G.C.: Well, the nice thing about your question is that it reminds me to ask that of myself every day, throughout the day. Presently I’m involved in large portraits of a sitter.

H.L.: How does a drawing start?

G.C.: With a more-or-less simultaneous visual experience of someone, some place, some arrangement of space. I might encounter that visually or a thought or feeling might start up a visual image inside me. It really begins when I start paying attention to my feelings and mental associations toward that person, and to the dictate of the medium itself.
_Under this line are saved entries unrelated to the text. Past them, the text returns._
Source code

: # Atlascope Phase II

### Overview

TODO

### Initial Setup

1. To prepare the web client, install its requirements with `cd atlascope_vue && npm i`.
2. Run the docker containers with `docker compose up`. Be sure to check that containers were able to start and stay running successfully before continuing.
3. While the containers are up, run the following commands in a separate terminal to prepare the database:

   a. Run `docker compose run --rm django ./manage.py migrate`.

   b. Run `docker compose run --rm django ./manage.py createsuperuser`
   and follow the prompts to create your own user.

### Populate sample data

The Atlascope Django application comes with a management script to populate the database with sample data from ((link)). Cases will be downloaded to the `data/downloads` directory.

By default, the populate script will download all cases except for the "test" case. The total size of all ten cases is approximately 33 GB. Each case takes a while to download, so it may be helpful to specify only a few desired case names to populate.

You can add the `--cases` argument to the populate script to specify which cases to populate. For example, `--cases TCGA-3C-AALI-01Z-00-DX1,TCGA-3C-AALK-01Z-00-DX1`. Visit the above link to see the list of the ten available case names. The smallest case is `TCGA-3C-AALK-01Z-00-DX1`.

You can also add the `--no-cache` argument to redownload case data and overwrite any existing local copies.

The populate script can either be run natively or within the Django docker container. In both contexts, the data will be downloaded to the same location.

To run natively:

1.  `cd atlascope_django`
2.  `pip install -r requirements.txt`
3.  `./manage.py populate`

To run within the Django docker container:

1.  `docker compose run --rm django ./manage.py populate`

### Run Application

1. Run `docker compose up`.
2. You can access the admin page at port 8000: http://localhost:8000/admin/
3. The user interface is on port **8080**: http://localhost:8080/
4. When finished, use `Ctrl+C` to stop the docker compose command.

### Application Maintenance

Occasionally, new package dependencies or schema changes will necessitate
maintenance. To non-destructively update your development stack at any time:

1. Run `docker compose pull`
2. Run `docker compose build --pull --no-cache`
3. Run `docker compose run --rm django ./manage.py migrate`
In landscape that usually takes the form of spontaneously visualizing some human activity in the setting, even when there’s no one there. I love signs of human activity in the landscape, such as, for example, old fence posts among trees, an abandoned and falling down industrial site and so on.

H.L.: What do you do when you get stuck?

G.C.: Usually something else unrelated, at least
for a while.

H.L.: Why do you work in oil pastel?

G.C.: I’m a colorist from the beginning. The feel of oil and brush is so different from the feel of a naked crayon in a bare hand. I need the tactile experience, the feel of the broad gestural mark, the messy hands, the messy pastel stick, the layering and scraping. I’ve learned how to put two colors next to each other and create space with the oil crayon.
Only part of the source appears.